Kalecilerimiz kocaman bir soru işareti. Stoperlerimiz hem hızlı değil hem
de geriden oyun kuracak kapasiteleri yok. Orta saha da oynayan oyuncularımıza orta
saha oyuncusu demek için bin şahit lazım. Sadece rakibi karşılama ve atağı kesme
derdindeler. Top bizdeyken hiç biri dikine gidemiyor, adam geçemiyor, araya pas
atamıyor, kaleye şut çekemiyor. Kenarlarımız dersen birisi emekli modunda birisi
savunma yapmaktan hücuma çıkmaya vakit bulamıyor. Üzüldüğüm tek oyuncu
Mustafa Yatabare…
Sivasspor bu oyun anlayışı ve bu oyuncu grubu ile hiçbir takıma karşı
favori olamaz. Kaleye gidemiyoruz. Tek hücum planı orta alanda dığıldandıktan
sonra sol tarafta topu Gradelle buluşturmak, o da buluştuğu her topu ya eziyor ya da
dağlara taşlara atıyor. Kısaca topu tamamen rakibe bırakarak oynamak yetmezmiş
gibi geçiş oyununu oynayacak oyuncularımız da yok.

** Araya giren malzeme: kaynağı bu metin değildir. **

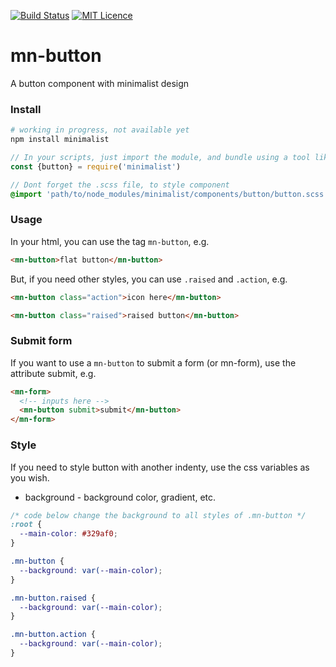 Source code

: [![Build Status](https://travis-ci.org/darlanmendonca/minimalist.svg?branch=master)](https://travis-ci.org/darlanmendonca/minimalist)
[![MIT Licence](https://badges.frapsoft.com/os/mit/mit.svg?v=103)](https://opensource.org/licenses/mit-license.php)

# mn-button

A button component with minimalist design

### Install

```sh
# working in progress, not available yet
npm install minimalist
```

```js
// In your scripts, just import the module, and bundle using a tool like webpack, or browserify
const {button} = require('minimalist')
```

```sass
// Dont forget the .scss file, to style component
@import 'path/to/node_modules/minimalist/components/button/button.scss';
```


### Usage

In your html, you can use the tag `mn-button`, e.g.

```html
<mn-button>flat button</mn-button>
```

But, if you need other styles, you can use `.raised` and `.action`, e.g.

```html
<mn-button class="action">icon here</mn-button>
```

```html
<mn-button class="raised">raised button</mn-button>
```

### Submit form

If you want to use a `mn-button` to submit a form (or mn-form), use the attribute submit, e.g.

```html
<mn-form>
  <!-- inputs here -->
  <mn-button submit>submit</mn-button>
</mn-form>
```

### Style

If you need to style button with another indenty, use the css variables as you wish.

- background - background color, gradient, etc.

```css
/* code below change the background to all styles of .mn-button */
:root {
  --main-color: #329af0; 
}

.mn-button {
  --background: var(--main-color);
}

.mn-button.raised {
  --background: var(--main-color);
}

.mn-button.action {
  --background: var(--main-color);
}
```
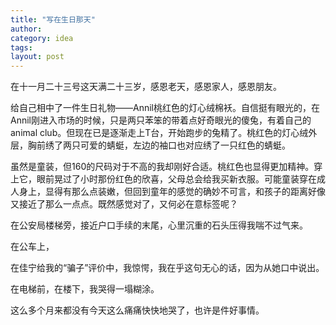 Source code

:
 ```yaml
---
title: "写在生日那天"
author:
category: idea
tags: 
layout: post
---
```

在十一月二十三号这天满二十三岁，感恩老天，感恩家人，感恩朋友。

给自己相中了一件生日礼物——Annil桃红色的灯心绒棉袄。自信挺有眼光的，在Annil刚进入市场的时候，只是两只苯笨的带着点好奇眼光的傻兔，有着自己的animal club。但现在已是逐渐走上T台，开始跑步的兔精了。桃红色的灯心绒外层，胸前绣了两只可爱的蜻蜓，左边的袖口也对应绣了一只红色的蜻蜓。

虽然是童装，但160的尺码对于不高的我却刚好合适。桃红色也显得更加精神。穿上它，眼前晃过了小时那份红色的欣喜，父母总会给我买新衣服。可能童装穿在成人身上，显得有那么点装嫩，但回到童年的感觉的确妙不可言，和孩子的距离好像又接近了那么一点点。既然感觉对了，又何必在意标签呢？

在公安局楼梯旁，接近户口手续的末尾，心里沉重的石头压得我喘不过气来。

在公车上，

在佳宁给我的“骗子”评价中，我惊愕，我在乎这句无心的话，因为从她口中说出。

在电梯前，在楼下，我哭得一塌糊涂。

这么多个月来都没有今天这么痛痛快快地哭了，也许是件好事情。

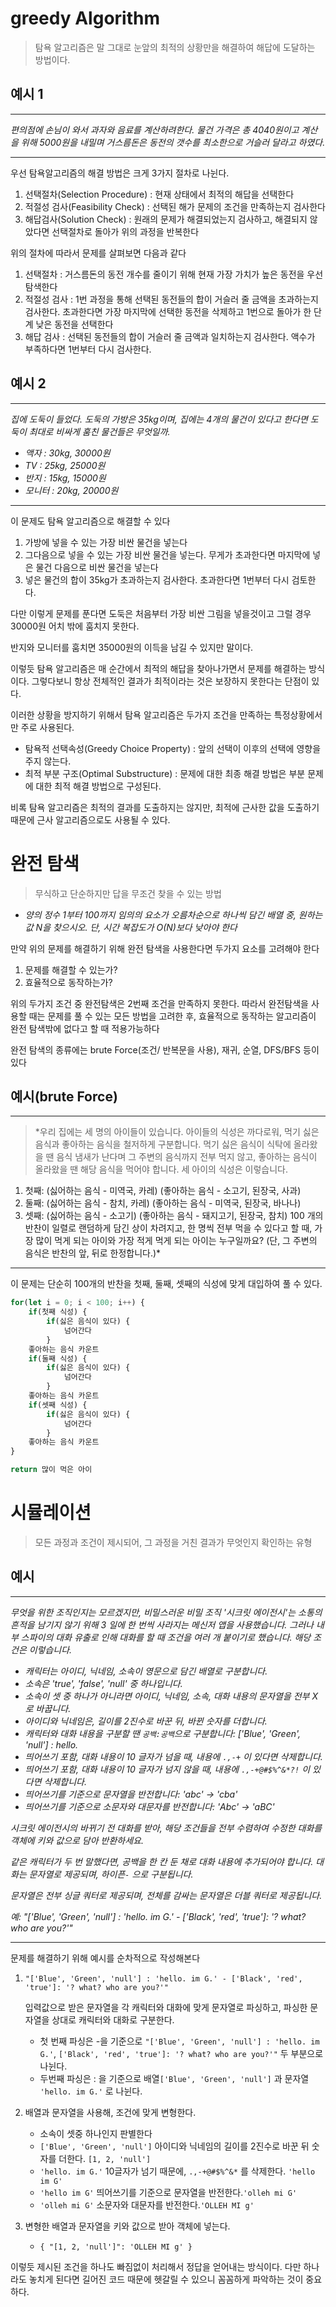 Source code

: # greedy Algorithm

> 탐욕 알고리즘은 말 그대로 눈앞의 최적의 상황만을 해결하여 해답에 도달하는 방법이다.
> 

## 예시 1

---

*편의점에 손님이 와서 과자와 음료를 계산하려한다. 물건 가격은 총 4040원이고 계산을 위해 5000원을 내밀며 거스름돈은 동전의 갯수를 최소한으로 거슬러 달라고 하였다.*

---

우선 탐욕알고리즘의 해결 방법은 크게 3가지 절차로 나뉜다.

1. 선택절차(Selection Procedure) : 현재 상태에서 최적의 해답을 선택한다
2. 적절성 검사(Feasibility Check) : 선택된 해가 문제의 조건을 만족하는지 검사한다
3. 해답검사(Solution Check) : 원래의 문제가 해결되었는지 검사하고, 해결되지 않았다면 선택절차로 돌아가 위의 과정을 반복한다

위의 절차에 따라서 문제를 살펴보면 다음과 같다

1. 선택절차 : 거스름돈의 동전 개수를 줄이기 위해 현재 가장 가치가 높은 동전을 우선 탐색한다
2. 적절성 검사 : 1번 과정을 통해 선택된 동전들의 합이 거슬러 줄 금액을 초과하는지 검사한다. 초과한다면 가장 마지막에 선택한 동전을 삭제하고 1번으로 돌아가 한 단계 낮은 동전을 선택한다
3. 해답 검사 : 선택된 동전들의 합이 거슬러 줄 금액과 일치하는지 검사한다. 액수가 부족하다면 1번부터 다시 검사한다. 

## 예시 2

---

*집에 도둑이 들었다. 도둑의 가방은 35kg이며, 집에는 4개의 물건이 있다고 한다면 도둑이 최대로 비싸게 훔친 물건들은 무엇일까.*

- *액자 : 30kg, 30000원*
- *TV : 25kg, 25000원*
- *반지 : 15kg, 15000원*
- *모니터 : 20kg, 20000원*

---

이 문제도 탐욕 알고리즘으로 해결할 수 있다

1. 가방에 넣을 수 있는 가장 비싼 물건을 넣는다
2. 그다음으로 넣을 수 있는 가장 비싼 물건을 넣는다. 무게가 초과한다면 마지막에 넣은 물건 다음으로 비싼 물건을 넣는다
3. 넣은 물건의 합이 35kg가 초과하는지 검사한다. 초과한다면 1번부터 다시 검토한다. 

다만 이렇게 문제를 푼다면 도둑은 처음부터 가장 비싼 그림을 넣을것이고 그럴 경우 30000원 어치 밖에 훔치지 못한다.

반지와 모니터를 훔치면 35000원의 이득을 남길 수 있지만 말이다.

이렇듯 탐욕 알고리즘은 매 순간에서 최적의 해답을 찾아나가면서 문제를 해결하는 방식이다. 그렇다보니 항상 전체적인 결과가 최적이라는 것은 보장하지 못한다는 단점이 있다.

이러한 상황을 방지하기 위해서 탐욕 알고리즘은 두가지 조건을 만족하는 특정상황에서만 주로 사용된다.

- 탐욕적 선택속성(Greedy Choice Property) : 앞의 선택이 이후의 선택에 영향을 주지 않는다.
- 최적 부분 구조(Optimal Substructure) : 문제에 대한 최종 해결 방법은 부분 문제에 대한 최적 해결 방법으로 구성된다.

비록 탐욕 알고리즘은 최적의 결과를 도출하지는 않지만, 최적에 근사한 값을 도출하기 때문에 근사 알고리즘으로도 사용될 수 있다.

# 완전 탐색

> 무식하고 단순하지만 답을 무조건 찾을 수 있는 방법
> 

- *양의 정수 1부터 100까지 임의의 요소가 오름차순으로 하나씩 담긴 배열 중, 원하는 값 N을 찾으시오. 단, 시간 복잡도가 O(N)보다 낮아야 한다*

만약 위의 문제를 해결하기 위해 완전 탐색을 사용한다면 두가지 요소를 고려해야 한다

1. 문제를 해결할 수 있는가?
2. 효율적으로 동작하는가?

위의 두가지 조건 중 완전탐색은 2번째 조건을 만족하지 못한다. 따라서 완전탐색을 사용할 때는 문제를 풀 수 있는 모든 방법을 고려한 후, 효율적으로 동작하는 알고리즘이 완전 탐색밖에 없다고 할 때 적용가능하다

완전 탐색의 종류에는 brute Force(조건/ 반복문을 사용), 재귀, 순열, DFS/BFS 등이 있다

## 예시(brute Force)

---

> *우리 집에는 세 명의 아이들이 있습니다. 아이들의 식성은 까다로워, 먹기 싫은 음식과 좋아하는 음식을 철저하게 구분합니다. 
먹기 싫은 음식이 식탁에 올라왔을 땐 음식 냄새가 난다며 그 주변의 음식까지 전부 먹지 않고, 좋아하는 음식이 올라왔을 땐 해당 음식을 먹어야 합니다. 세 아이의 식성은 이렇습니다.
1. 첫째: (싫어하는 음식 - 미역국, 카레) (좋아하는 음식 - 소고기, 된장국, 사과)
2. 둘째: (싫어하는 음식 - 참치, 카레) (좋아하는 음식 - 미역국, 된장국, 바나나)
3. 셋째: (싫어하는 음식 - 소고기) (좋아하는 음식 - 돼지고기, 된장국, 참치)
100 개의 반찬이 일렬로 랜덤하게 담긴 상이 차려지고, 한 명씩 전부 먹을 수 있다고 할 때, 가장 많이 먹게 되는 아이와 가장 적게 먹게 되는 아이는 누구일까요? (단, 그 주변의 음식은 반찬의 앞, 뒤로 한정합니다.)*
> 

---

이 문제는 단순히 100개의 반찬을 첫째, 둘째, 셋째의 식성에 맞게 대입하여 풀 수 있다.

```jsx
for(let i = 0; i < 100; i++) {
	if(첫째 식성) {
		if(싫은 음식이 있다) {
			넘어간다
		}
	좋아하는 음식 카운트
	if(둘째 식성) {
		if(싫은 음식이 있다) {
			넘어간다
		}
	좋아하는 음식 카운트
	if(셋째 식성) {
		if(싫은 음식이 있다) {
			넘어간다
		}
	좋아하는 음식 카운트
}

return 많이 먹은 아이
```

# 시뮬레이션

> 모든 과정과 조건이 제시되어, 그 과정을 거친 결과가 무엇인지 확인하는 유형
> 

## 예시

---

*무엇을 위한 조직인지는 모르겠지만, 비밀스러운 비밀 조직 '시크릿 에이전시'는 소통의 흔적을 남기지 않기 위해 3 일에 한 번씩 사라지는 메신저 앱을 사용했습니다. 그러나 내부 스파이의 대화 유출로 인해 대화를 할 때 조건을 여러 개 붙이기로 했습니다. 해당 조건은 이렇습니다.*

- *캐릭터는 아이디, 닉네임, 소속이 영문으로 담긴 배열로 구분합니다.*
- *소속은 'true', 'false', 'null' 중 하나입니다.*
- *소속이 셋 중 하나가 아니라면 아이디, 닉네임, 소속, 대화 내용의 문자열을 전부 X로 바꿉니다.*
- *아이디와 닉네임은, 길이를 2진수로 바꾼 뒤, 바뀐 숫자를 더합니다.*
- *캐릭터와 대화 내용을 구분할 땐 `공백:공백`으로 구분합니다: ['Blue', 'Green', 'null'] : hello.*
- *띄어쓰기 포함, 대화 내용이 10 글자가 넘을 때, 내용에 `.,-+` 이 있다면 삭제합니다.*
- *띄어쓰기 포함, 대화 내용이 10 글자가 넘지 않을 때, 내용에 `.,-+@#$%^&*?!` 이 있다면 삭제합니다.*
- *띄어쓰기를 기준으로 문자열을 반전합니다: 'abc' -> 'cba'*
- *띄어쓰기를 기준으로 소문자와 대문자를 반전합니다: 'Abc' -> 'aBC'*

*시크릿 에이전시의 바뀌기 전 대화를 받아, 해당 조건들을 전부 수렴하여 수정한 대화를 객체에 키와 값으로 담아 반환하세요.* 

*같은 캐릭터가 두 번 말했다면, 공백을 한 칸 둔 채로 대화 내용에 추가되어야 합니다. 대화는 문자열로 제공되며, 하이픈`-` 으로 구분됩니다.*

*문자열은 전부 싱글 쿼터로 제공되며, 전체를 감싸는 문자열은 더블 쿼터로 제공됩니다.*

*예: "['Blue', 'Green', 'null'] : 'hello. im G.' - ['Black', 'red', 'true']: '? what? who are you?'"*

---

문제를 해결하기 위해 예시를 순차적으로 작성해본다

1. `"['Blue', 'Green', 'null'] : 'hello. im G.' - ['Black', 'red', 'true']: '? what? who are you?'"` 
    
    입력값으로 받은 문자열을 각 캐릭터와 대화에 맞게 문자열로 파싱하고, 파싱한 문자열을 상대로 캐릭터와 대화로 구분한다.
    
    - 첫 번째 파싱은 -을 기준으로 `"['Blue', 'Green', 'null'] : 'hello. im G.'`, `['Black', 'red', 'true']: '? what? who are you?'"`  두 부분으로 나뉜다.
    - 두번째 파싱은 : 을 기준으로 배열`['Blue', 'Green', 'null']` 과 문자열 `'hello. im G.'` 로 나뉜다.
2. 배열과 문자열을 사용해, 조건에 맞게 변형한다.
    - 소속이 셋중 하나인지 판별한다
    - `['Blue', 'Green', 'null']` 아이디와 닉네임의 길이를 2진수로 바꾼 뒤 숫자를 더한다. `[1, 2, 'null']`
    - `'hello. im G.'` 10글자가 넘기 때문에, `.,-+@#$%^&*` 를 삭제한다. `'hello im G'`
    - `'hello im G'` 띄어쓰기를 기준으로 문자열을 반전한다.`'olleh mi G'`
    - `'olleh mi G'` 소문자와 대문자를 반전한다.`'OLLEH MI g'`
3. 변형한 배열과 문자열을 키와 값으로 받아 객체에 넣는다.
    - `{ "[1, 2, 'null']": 'OLLEH MI g' }`

이렇듯 제시된 조건을 하나도 빠짐없이 처리해서 정답을 얻어내는 방식이다. 다만 하나라도 놓치게 된다면 길어진 코드 때문에 헷갈릴 수 있으니 꼼꼼하게 파악하는 것이 중요하다.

Adana Demirspor’un orta sahası Ndiaye, Belhanda, Gökhan İnler, bizim
orta saha üçlümüz Robin Yalçın, Ulvestad, Kerem. Bizim Kenar forvetlerimiz,
Erdoğan, Max rakibinkiler Onyekuru, Akıntola.. Aslında bu isimleri karşılıklı
yazdıktan sonra maç ile ilgili hiçbir analiz yazmaya gerek yok. Futboldan az buçuk
anlayan herkes bu karşılaşmanın nasıl geçtiğini anlar. Adana Demirspor her iki
dakikada bir Sivasspor kalesine şut çekti. Sadece ilk kırk dakikada Kaleci Muammer
sekiz tane kurtarış yaptı. Oda ancak 40 dakika dayana bildi. 41. dakikada Rakip
Belhanda ile bir sıfır öne geçti…
50. dakikada iki, 70’de üç oldu. Rakip ikinci golü bulduktan sonra o kadar rahat
oynadı ki sanki idmanda beşe iki çalışması yapar gibiydi. Karşında bir alt ligden
takım olsa bu kadar rahat oynayamazdı. Bu maçı gördükten sonra birkaç kelamda
Teknik heyete etmek gerekir kanaatindeyim. Anladık transferleri zamanında
yapamadık. Her ağzınızı açtığınızda bu haklı gerçeği söylüyorsunuz. Peki ya
kardeşim Transfer noktasında rakiplerimiz kadar elimiz rahat olmayabilir,
yöneticilerimiz kulübü borçlandırarak büyütmek istemeyebilir, o zaman ona göre bir
strateji belirmemek gerekmez mi?
Örneğin alt ligler iyi taranarak her yıl birkaç potansiyelli oyuncu takıma
katılarak en azından bir sezon sonra on bire monte edilemez mi? Rıza hoca son
gelişinden bugüne dört yıl geçirdi. Hakan Aslan’ı Samsunspordan alıp takıma kattığı
gibi her yıl bir oyuncu kazandırmış olsaydı şimdi elinde en az beş tane Hakan Asalan
olurdu. Belki bir ikisini satıp bütçeyi de düzeltebilirdik. Dört yılda kimi
kazandırdınız kocaman bir hiç. Büyük umutlarla beş yılık sözleşme yapılan Armin
Derlek nerede? Üç yıldır halen hazırlayıp takım da üç dakika şans veremediniz.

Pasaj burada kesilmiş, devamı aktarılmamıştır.